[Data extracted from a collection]
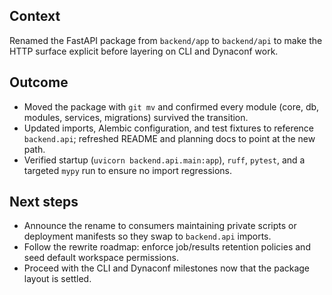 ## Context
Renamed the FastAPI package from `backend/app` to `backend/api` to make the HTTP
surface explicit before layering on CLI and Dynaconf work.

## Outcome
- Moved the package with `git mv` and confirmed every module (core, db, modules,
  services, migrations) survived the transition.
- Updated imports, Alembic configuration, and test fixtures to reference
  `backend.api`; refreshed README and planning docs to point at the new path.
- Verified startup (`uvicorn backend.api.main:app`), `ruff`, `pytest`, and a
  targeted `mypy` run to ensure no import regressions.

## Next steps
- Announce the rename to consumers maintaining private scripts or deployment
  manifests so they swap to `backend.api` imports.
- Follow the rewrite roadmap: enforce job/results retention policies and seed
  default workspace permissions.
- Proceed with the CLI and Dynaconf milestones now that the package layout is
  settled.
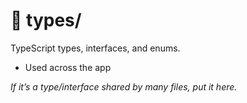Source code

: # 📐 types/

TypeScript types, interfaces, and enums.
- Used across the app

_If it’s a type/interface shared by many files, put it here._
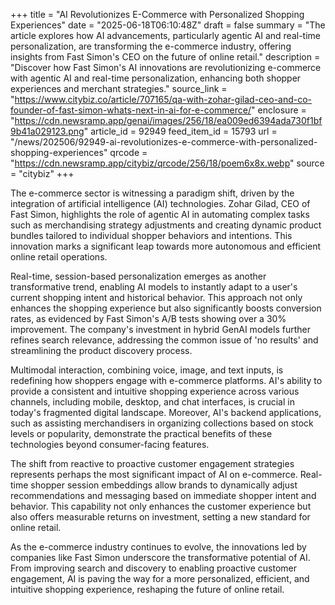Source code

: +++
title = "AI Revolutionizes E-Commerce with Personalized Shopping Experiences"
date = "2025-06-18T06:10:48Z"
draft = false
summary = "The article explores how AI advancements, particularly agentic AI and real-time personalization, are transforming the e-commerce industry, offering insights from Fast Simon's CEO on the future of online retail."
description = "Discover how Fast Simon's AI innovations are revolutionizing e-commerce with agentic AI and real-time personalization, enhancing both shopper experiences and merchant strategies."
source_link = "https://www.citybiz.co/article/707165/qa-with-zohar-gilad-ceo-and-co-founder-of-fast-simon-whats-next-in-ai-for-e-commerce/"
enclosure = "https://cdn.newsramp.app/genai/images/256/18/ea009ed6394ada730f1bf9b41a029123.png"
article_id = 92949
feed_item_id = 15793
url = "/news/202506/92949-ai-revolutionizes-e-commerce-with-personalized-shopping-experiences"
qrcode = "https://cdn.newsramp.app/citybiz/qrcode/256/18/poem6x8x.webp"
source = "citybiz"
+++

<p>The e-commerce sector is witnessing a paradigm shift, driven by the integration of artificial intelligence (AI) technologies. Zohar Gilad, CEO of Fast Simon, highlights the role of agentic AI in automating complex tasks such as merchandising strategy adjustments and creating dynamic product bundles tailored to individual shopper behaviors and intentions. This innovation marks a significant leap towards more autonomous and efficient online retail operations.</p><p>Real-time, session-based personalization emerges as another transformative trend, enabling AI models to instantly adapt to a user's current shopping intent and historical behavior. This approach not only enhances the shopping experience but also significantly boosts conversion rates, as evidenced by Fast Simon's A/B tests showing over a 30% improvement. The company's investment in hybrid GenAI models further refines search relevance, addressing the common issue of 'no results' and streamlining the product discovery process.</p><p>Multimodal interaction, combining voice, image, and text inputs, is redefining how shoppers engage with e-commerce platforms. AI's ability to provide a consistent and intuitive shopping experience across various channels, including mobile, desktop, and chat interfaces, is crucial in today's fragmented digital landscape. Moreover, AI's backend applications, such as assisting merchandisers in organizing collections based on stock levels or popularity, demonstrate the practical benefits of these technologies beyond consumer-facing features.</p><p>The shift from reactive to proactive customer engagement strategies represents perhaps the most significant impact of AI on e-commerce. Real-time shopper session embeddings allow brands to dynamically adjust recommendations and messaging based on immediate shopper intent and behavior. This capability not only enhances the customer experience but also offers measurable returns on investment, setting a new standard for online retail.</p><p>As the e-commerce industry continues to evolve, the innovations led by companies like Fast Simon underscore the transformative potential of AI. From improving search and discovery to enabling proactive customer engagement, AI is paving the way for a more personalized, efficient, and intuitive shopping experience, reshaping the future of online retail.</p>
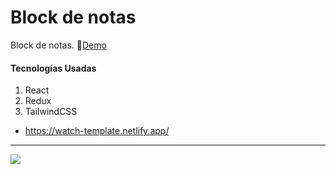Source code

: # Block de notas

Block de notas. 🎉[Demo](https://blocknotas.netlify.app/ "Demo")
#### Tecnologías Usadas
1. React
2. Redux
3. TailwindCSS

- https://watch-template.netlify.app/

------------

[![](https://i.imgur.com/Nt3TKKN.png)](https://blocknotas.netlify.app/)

● WORK INSTRUCTION:
Transcribe the records above exactly, leaving every picture out of the copy.

● SOLVED EXERCISE:
 ## Context
Renamed the FastAPI package from `backend/app` to `backend/api` to make the HTTP
surface explicit before layering on CLI and Dynaconf work.

## Outcome
- Moved the package with `git mv` and confirmed every module (core, db, modules,
  services, migrations) survived the transition.
- Updated imports, Alembic configuration, and test fixtures to reference
  `backend.api`; refreshed README and planning docs to point at the new path.
- Verified startup (`uvicorn backend.api.main:app`), `ruff`, `pytest`, and a
  targeted `mypy` run to ensure no import regressions.

## Next steps
- Announce the rename to consumers maintaining private scripts or deployment
  manifests so they swap to `backend.api` imports.
- Follow the rewrite roadmap: enforce job/results retention policies and seed
  default workspace permissions.
- Proceed with the CLI and Dynaconf milestones now that the package layout is
  settled.
Source code

: # 📐 types/

TypeScript types, interfaces, and enums.
- Used across the app

_If it’s a type/interface shared by many files, put it here._
Source code

: +++
title = "AI Revolutionizes E-Commerce with Personalized Shopping Experiences"
date = "2025-06-18T06:10:48Z"
draft = false
summary = "The article explores how AI advancements, particularly agentic AI and real-time personalization, are transforming the e-commerce industry, offering insights from Fast Simon's CEO on the future of online retail."
description = "Discover how Fast Simon's AI innovations are revolutionizing e-commerce with agentic AI and real-time personalization, enhancing both shopper experiences and merchant strategies."
source_link = "https://www.citybiz.co/article/707165/qa-with-zohar-gilad-ceo-and-co-founder-of-fast-simon-whats-next-in-ai-for-e-commerce/"
enclosure = "https://cdn.newsramp.app/genai/images/256/18/ea009ed6394ada730f1bf9b41a029123.png"
article_id = 92949
feed_item_id = 15793
url = "/news/202506/92949-ai-revolutionizes-e-commerce-with-personalized-shopping-experiences"
qrcode = "https://cdn.newsramp.app/citybiz/qrcode/256/18/poem6x8x.webp"
source = "citybiz"
+++

<p>The e-commerce sector is witnessing a paradigm shift, driven by the integration of artificial intelligence (AI) technologies. Zohar Gilad, CEO of Fast Simon, highlights the role of agentic AI in automating complex tasks such as merchandising strategy adjustments and creating dynamic product bundles tailored to individual shopper behaviors and intentions. This innovation marks a significant leap towards more autonomous and efficient online retail operations.</p><p>Real-time, session-based personalization emerges as another transformative trend, enabling AI models to instantly adapt to a user's current shopping intent and historical behavior. This approach not only enhances the shopping experience but also significantly boosts conversion rates, as evidenced by Fast Simon's A/B tests showing over a 30% improvement. The company's investment in hybrid GenAI models further refines search relevance, addressing the common issue of 'no results' and streamlining the product discovery process.</p><p>Multimodal interaction, combining voice, image, and text inputs, is redefining how shoppers engage with e-commerce platforms. AI's ability to provide a consistent and intuitive shopping experience across various channels, including mobile, desktop, and chat interfaces, is crucial in today's fragmented digital landscape. Moreover, AI's backend applications, such as assisting merchandisers in organizing collections based on stock levels or popularity, demonstrate the practical benefits of these technologies beyond consumer-facing features.</p><p>The shift from reactive to proactive customer engagement strategies represents perhaps the most significant impact of AI on e-commerce. Real-time shopper session embeddings allow brands to dynamically adjust recommendations and messaging based on immediate shopper intent and behavior. This capability not only enhances the customer experience but also offers measurable returns on investment, setting a new standard for online retail.</p><p>As the e-commerce industry continues to evolve, the innovations led by companies like Fast Simon underscore the transformative potential of AI. From improving search and discovery to enabling proactive customer engagement, AI is paving the way for a more personalized, efficient, and intuitive shopping experience, reshaping the future of online retail.</p>
Source code

: # Block de notas

Block de notas. 🎉[Demo](https://blocknotas.netlify.app/ "Demo")
#### Tecnologías Usadas
1. React
2. Redux
3. TailwindCSS

- https://watch-template.netlify.app/

------------

[![](https://i.imgur.com/Nt3TKKN.png)](https://blocknotas.netlify.app/)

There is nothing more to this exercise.